Wells having to go to the well (no pun intended) was predictable, given that they have loudly protested the stress tests from the get-go. However, we’ve seen a reversal of the initial party line that few banks would be able asked to boost equity levels. For instance, I can’t recall any early reports predicting that Morgan Stanley would be required to bolster its balance sheet (not that I think it isn’t necessary, given my expectation of further writedowns, but that it doesn’t appear to have been anticipated).

Citi has reportedly gotten the authorities to lower the amount it has to raise from $10 billion to $5 or $6 based on pending asset sales. But those also reduce earnings power and depending on the book value versus the sale price of the businesses, may increase liquidity without actually increasing net worth. I must confess to not knowing the performance of the units on the block, but distressed sellers typically wind up selling their best assets (Lehman in its attempt to monetize its asset management business at the 11th hour was a classic case). Citi is obviously assuming it fares better than AIG did on this front.

From the Wall Street Journal:

Results of the government’s stress tests of the nation’s largest 19 banks started to trickle out Wednesday, highlighting the burgeoning gaps between the industry’s strong and weak players.

Among the institutions that have been instructed by the Federal Reserve to raise more capital are Wells Fargo & Co., Morgan Stanley, GMAC, State Street Corp., Bank of America Corp., Citigroup Inc. and Regions Financial Corp., according to people familiar with the matter. The banks with the biggest capital deficiencies are Bank of America, with a $34 billion hole; Wells Fargo, which needs to raise $15 billion; and GMAC, which faces a $11.5 billion shortfall, the people said.

Healthy banks that don’t need fatter capital cushions include American Express Co., Bank of New York Mellon Corp., Capital One Financial Corp., Goldman Sachs Group Inc., MetLife and J.P. Morgan Chase & Co., other people said.

Investors on Wednesday were eagerly awaiting word of the test results at several large regional banks, including KeyCorp, Fifth Third Bancorp, BB&T Corp., PNC Financial Services Group Inc. and SunTrust Banks Inc…

However, the Federal Reserve has instructed Citigroup to raise $5 billion to $6 billion in additional capital as part of the recently completed stress tests.

The capital hole is considerably smaller than what Fed officials had initially identified.
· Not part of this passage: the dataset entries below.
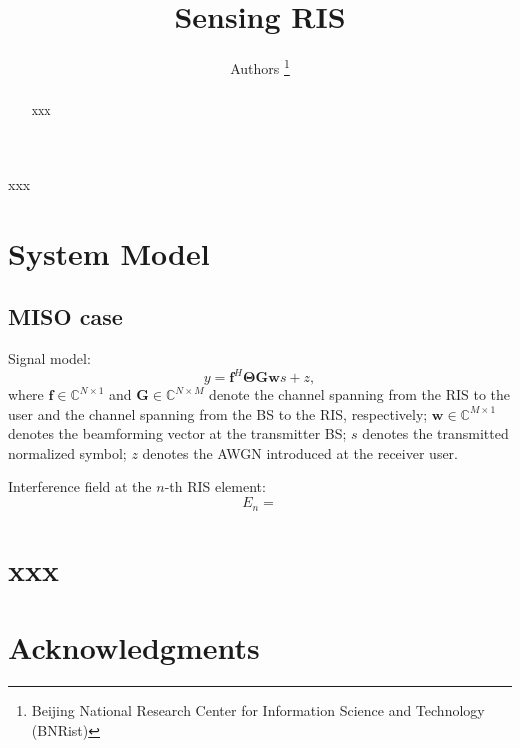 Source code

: \documentclass[12pt,draftclsnofoot,journal,onecolumn]{IEEEtran}
\theoremstyle{nonumberplain}
\begin{document}
\title{Sensing RIS}
\author{{Authors
\vspace*{-1em}}
\thanks{Beijing National Research Center for Information Science and Technology (BNRist)}
}

\maketitle

\begin{abstract}
xxx
\end{abstract}

\begin{IEEEkeywords}
xxx
\end{IEEEkeywords}

\section{System Model}
\label{System Model}
\subsection{MISO case}
\label{MISO case}

Signal model:
\begin{equation}
\label{Signal model}
y=\bm f^{H}\bm \Theta\bm G\bm ws+z,
\end{equation}
where $\bm f\in \mathbb C ^{N\times 1}$ and $\bm G \in \mathbb C^{N\times M}$ denote the channel spanning from the RIS to the user and the channel spanning from the BS to the RIS, respectively; $\bm w\in \mathbb C^{M\times 1}$ denotes the beamforming vector at the transmitter BS; $s$ denotes the transmitted normalized symbol; $z$ denotes the \ac{AWGN} introduced at the receiver user.

Interference field at the $n$-th RIS element:
\begin{equation}
\label{interference}
E_{n}=
\end{equation}


\appendices
\section{xxx}

\section*{Acknowledgments}


\footnotesize
\balance 


\end{document}

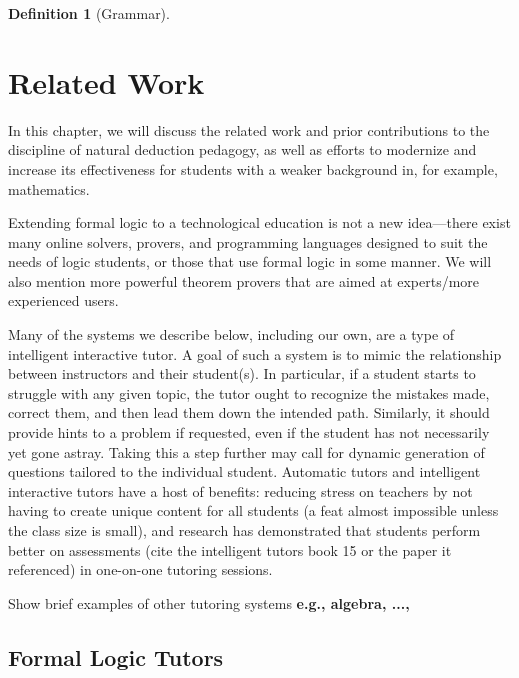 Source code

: \documentclass[ms]{uncgdissertationexp2}
\theoremstyle{plain}
\theoremstyle{definition}
\newtheorem{definition}[theorem]{Definition}
\theoremstyle{remark}
\begin{document}
\begin{definition}[Grammar]
\end{definition}

\chapter{Related Work}\label{chapter:2}
In this chapter, we will discuss the related work and prior contributions to the discipline of natural deduction pedagogy, as well as efforts to modernize and increase its effectiveness for students with a weaker background in, for example, mathematics. 

Extending formal logic to a technological education is not a new idea---there exist many online solvers, provers, and programming languages designed to suit the needs of logic students, or those that use formal logic in some manner. We will also mention more powerful theorem provers that are aimed at experts/more experienced users.

Many of the systems we describe below, including our own, are a type of intelligent interactive tutor. A goal of such a system is to mimic the relationship between instructors and their student(s). In particular, if a student starts to struggle with any given topic, the tutor ought to recognize the mistakes made, correct them, and then lead them down the intended path. Similarly, it should provide hints to a problem if requested, even if the student has not necessarily yet gone astray. Taking this a step further may call for dynamic generation of questions tailored to the individual student. Automatic tutors and intelligent interactive tutors have a host of benefits: reducing stress on teachers by not having to create unique content for all students (a feat almost impossible unless the class size is small), and research has demonstrated that students perform better on assessments (cite the intelligent tutors book 15 or the paper it referenced) in one-on-one tutoring sessions.

Show brief examples of other tutoring systems \textbf{e.g., algebra, ..., \cite{autexier}}
\section{Formal Logic Tutors}
\end{document}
The shrinking gap reflects Citigroup’s successful efforts to persuade the Fed to give it credit for some of its pending capital-raising initiatives, according to people familiar with the matter.

Citigroup executives believe they’ll be able to plug the hole by continuing to sell assets and by expanding the company’s planned conversion of preferred shares into common stock to include a wider range of securities, these people said. Citigroup, which has received $50 billion in taxpayer capital and soon will count the U.S. government as its largest shareholder, won’t need to get additional financial aid from Washington, these people said.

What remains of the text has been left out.